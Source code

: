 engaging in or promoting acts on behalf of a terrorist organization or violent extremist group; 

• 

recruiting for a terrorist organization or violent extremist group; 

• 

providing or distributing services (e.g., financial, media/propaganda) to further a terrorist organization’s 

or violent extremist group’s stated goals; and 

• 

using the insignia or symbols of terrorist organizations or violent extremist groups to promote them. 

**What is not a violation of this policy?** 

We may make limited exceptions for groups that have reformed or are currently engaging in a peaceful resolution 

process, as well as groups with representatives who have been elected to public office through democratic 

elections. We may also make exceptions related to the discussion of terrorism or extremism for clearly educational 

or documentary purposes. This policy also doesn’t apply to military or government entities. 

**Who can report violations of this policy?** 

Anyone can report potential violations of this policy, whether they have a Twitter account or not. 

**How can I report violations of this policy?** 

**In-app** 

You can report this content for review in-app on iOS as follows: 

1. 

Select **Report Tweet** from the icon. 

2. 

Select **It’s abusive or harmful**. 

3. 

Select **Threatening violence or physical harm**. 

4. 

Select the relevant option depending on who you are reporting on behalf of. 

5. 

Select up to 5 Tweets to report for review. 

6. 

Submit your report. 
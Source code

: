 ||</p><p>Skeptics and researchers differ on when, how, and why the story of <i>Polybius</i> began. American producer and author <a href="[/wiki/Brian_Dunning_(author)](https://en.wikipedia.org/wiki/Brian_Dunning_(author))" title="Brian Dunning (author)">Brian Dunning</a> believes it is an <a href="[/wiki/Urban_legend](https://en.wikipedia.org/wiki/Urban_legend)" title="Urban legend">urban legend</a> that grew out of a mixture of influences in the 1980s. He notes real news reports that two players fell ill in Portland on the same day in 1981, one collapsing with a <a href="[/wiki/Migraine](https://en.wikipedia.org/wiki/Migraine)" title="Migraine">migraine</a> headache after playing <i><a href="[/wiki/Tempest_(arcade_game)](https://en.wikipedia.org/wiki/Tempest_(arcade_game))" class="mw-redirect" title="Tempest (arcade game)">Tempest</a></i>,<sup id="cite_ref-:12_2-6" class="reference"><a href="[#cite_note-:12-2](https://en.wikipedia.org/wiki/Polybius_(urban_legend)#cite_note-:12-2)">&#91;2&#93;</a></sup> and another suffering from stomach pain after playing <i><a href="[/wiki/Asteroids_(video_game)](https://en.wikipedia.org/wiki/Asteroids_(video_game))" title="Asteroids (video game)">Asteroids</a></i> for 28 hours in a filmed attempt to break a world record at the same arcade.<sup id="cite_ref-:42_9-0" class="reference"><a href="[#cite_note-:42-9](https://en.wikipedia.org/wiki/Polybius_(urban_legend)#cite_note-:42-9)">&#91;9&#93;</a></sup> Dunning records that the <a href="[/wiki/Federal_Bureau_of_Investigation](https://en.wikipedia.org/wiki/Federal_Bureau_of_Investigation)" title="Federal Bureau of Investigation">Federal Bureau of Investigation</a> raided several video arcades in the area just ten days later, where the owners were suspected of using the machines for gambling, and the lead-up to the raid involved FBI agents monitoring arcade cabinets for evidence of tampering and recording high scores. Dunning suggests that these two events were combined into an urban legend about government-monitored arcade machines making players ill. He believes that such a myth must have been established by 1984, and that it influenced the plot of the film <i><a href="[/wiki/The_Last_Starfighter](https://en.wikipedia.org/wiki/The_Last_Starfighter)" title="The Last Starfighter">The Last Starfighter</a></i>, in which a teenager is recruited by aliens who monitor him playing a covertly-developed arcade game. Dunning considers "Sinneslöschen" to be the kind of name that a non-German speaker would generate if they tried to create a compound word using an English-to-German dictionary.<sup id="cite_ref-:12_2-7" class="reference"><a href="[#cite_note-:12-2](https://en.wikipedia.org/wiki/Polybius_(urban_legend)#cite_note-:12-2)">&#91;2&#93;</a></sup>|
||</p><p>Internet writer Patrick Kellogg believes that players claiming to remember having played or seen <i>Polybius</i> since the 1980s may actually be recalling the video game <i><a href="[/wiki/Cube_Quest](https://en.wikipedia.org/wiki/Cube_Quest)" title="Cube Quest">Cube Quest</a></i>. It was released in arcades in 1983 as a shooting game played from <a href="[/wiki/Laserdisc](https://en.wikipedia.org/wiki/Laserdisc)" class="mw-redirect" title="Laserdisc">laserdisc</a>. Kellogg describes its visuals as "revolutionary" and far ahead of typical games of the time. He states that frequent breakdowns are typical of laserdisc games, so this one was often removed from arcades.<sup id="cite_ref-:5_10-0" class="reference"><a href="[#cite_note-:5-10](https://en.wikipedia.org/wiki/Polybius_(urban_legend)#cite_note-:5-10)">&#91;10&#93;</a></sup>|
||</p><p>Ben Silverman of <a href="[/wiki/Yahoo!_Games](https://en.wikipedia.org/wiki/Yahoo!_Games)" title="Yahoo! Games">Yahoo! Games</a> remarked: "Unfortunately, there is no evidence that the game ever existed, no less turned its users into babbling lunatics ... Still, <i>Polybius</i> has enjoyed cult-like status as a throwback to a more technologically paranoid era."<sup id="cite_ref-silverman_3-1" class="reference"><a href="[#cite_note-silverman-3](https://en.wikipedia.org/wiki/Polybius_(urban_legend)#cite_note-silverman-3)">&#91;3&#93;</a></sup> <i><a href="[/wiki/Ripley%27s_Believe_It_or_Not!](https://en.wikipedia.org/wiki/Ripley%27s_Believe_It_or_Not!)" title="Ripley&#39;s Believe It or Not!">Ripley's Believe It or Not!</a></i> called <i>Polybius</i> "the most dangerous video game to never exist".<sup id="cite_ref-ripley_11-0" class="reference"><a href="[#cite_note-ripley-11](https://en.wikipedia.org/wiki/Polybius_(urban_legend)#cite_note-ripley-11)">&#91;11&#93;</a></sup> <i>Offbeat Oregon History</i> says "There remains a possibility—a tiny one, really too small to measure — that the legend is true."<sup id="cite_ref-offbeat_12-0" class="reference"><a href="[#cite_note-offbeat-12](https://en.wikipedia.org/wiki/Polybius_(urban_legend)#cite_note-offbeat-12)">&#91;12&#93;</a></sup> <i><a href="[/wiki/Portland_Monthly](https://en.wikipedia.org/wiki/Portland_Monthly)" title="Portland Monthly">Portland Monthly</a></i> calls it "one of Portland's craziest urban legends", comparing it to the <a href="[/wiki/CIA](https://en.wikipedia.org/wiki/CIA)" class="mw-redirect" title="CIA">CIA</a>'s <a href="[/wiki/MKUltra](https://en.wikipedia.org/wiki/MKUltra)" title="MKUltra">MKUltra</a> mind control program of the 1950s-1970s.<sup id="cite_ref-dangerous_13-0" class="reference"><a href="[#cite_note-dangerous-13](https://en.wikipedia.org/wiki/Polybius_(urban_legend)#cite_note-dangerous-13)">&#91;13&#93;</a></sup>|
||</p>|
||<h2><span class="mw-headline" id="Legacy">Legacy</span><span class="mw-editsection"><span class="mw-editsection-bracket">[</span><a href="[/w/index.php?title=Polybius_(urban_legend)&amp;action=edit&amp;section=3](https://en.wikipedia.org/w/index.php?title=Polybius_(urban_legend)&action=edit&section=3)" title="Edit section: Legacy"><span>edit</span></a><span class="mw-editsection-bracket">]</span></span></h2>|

Task to complete:
Reproduce only this range: the first line of the data above through the line with "We may make", both included, exactly as written.

Written response:
Source code

: engaging in or promoting acts on behalf of a terrorist organization or violent extremist group; 

• 

recruiting for a terrorist organization or violent extremist group; 

• 

providing or distributing services (e.g., financial, media/propaganda) to further a terrorist organization’s 

or violent extremist group’s stated goals; and 

• 

using the insignia or symbols of terrorist organizations or violent extremist groups to promote them. 

**What is not a violation of this policy?** 

We may make limited exceptions for groups that have reformed or are currently engaging in a peaceful resolution 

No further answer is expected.